Xue Bin, Dunbrack Roland L, Williams Robert W, Dunker A Keith, Uversky Vladimir N
Center for Computational Biology and Bioinformatics, Indiana University School of Medicine, Indianapolis, IN 46202, USA.
Biochim Biophys Acta. 2010 Apr;1804(4):996-1010. doi: 10.1016/j.bbapap.2010.01.011. Epub 2010 Jan 25.
Protein intrinsic disorder is becoming increasingly recognized in proteomics research. While lacking structure, many regions of disorder have been associated with biological function. There are many different experimental methods for characterizing intrinsically disordered proteins and regions; nevertheless, the prediction of intrinsic disorder from amino acid sequence remains a useful strategy especially for many large-scale proteomic investigations. Here we introduced a consensus artificial neural network (ANN) prediction method, which was developed by combining the outputs of several individual disorder predictors. By eight-fold cross-validation, this meta-predictor, called PONDR-FIT, was found to improve the prediction accuracy over a range of 3 to 20% with an average of 11% compared to the single predictors, depending on the datasets being used. Analysis of the errors shows that the worst accuracy still occurs for short disordered regions with less than ten residues, as well as for the residues close to order/disorder boundaries. Increased understanding of the underlying mechanism by which such meta-predictors give improved predictions will likely promote the further development of protein disorder predictors. Access to PONDR-FIT is available at www.disprot.org.

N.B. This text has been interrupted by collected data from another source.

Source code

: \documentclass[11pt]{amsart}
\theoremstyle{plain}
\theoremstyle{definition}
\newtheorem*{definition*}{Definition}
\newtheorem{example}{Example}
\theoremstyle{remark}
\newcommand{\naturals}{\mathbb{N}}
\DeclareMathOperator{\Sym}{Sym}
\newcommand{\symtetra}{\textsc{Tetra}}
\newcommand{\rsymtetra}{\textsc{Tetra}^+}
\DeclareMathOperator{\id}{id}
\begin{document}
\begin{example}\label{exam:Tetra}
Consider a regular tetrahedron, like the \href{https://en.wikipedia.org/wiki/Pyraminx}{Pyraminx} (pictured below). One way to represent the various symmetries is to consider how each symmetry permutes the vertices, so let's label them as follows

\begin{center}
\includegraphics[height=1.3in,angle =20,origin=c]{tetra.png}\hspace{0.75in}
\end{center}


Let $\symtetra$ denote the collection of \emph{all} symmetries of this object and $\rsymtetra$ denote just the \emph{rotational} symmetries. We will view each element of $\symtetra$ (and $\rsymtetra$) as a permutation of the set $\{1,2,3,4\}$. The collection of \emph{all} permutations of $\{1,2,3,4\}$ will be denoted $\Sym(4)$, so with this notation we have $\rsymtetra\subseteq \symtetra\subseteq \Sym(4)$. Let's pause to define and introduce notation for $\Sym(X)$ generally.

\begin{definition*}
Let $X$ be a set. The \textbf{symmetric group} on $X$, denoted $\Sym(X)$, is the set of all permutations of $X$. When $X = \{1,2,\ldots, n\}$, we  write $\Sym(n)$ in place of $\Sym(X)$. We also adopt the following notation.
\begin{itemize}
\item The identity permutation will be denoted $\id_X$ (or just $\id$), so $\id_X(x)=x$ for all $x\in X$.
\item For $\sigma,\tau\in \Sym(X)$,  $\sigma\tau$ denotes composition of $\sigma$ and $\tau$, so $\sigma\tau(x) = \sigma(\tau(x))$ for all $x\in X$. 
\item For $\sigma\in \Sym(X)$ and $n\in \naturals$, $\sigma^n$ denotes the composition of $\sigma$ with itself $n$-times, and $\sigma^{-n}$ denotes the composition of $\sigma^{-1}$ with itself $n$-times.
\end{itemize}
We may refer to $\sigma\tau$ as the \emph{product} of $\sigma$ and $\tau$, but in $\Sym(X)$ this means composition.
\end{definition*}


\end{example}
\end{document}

蛋白质内在无序性在蛋白质组学研究中日益受到认可。尽管缺乏结构,但许多无序区域已被证明与生物学功能相关。目前有许多不同的实验方法用于表征内在无序蛋白质和区域;然而,从氨基酸序列预测内在无序性仍然是一种有用的策略,特别是对于许多大规模蛋白质组学研究。在此,我们介绍了一种一致性人工神经网络(ANN)预测方法,它是通过组合多个个体无序预测器的输出而开发的。通过八重交叉验证发现,与单个预测器相比,这种称为PONDR-FIT的元预测器在一系列数据集中,预测准确率提高了3%至20%,平均提高了11%,具体取决于所使用的数据集。对误差的分析表明,对于长度小于十个残基的短无序区域以及靠近有序/无序边界的残基,预测准确率仍然最差。对这种元预测器能提高预测准确率的潜在机制的进一步理解,可能会推动蛋白质无序预测器的进一步发展。可在www.disprot.org获取PONDR-FIT。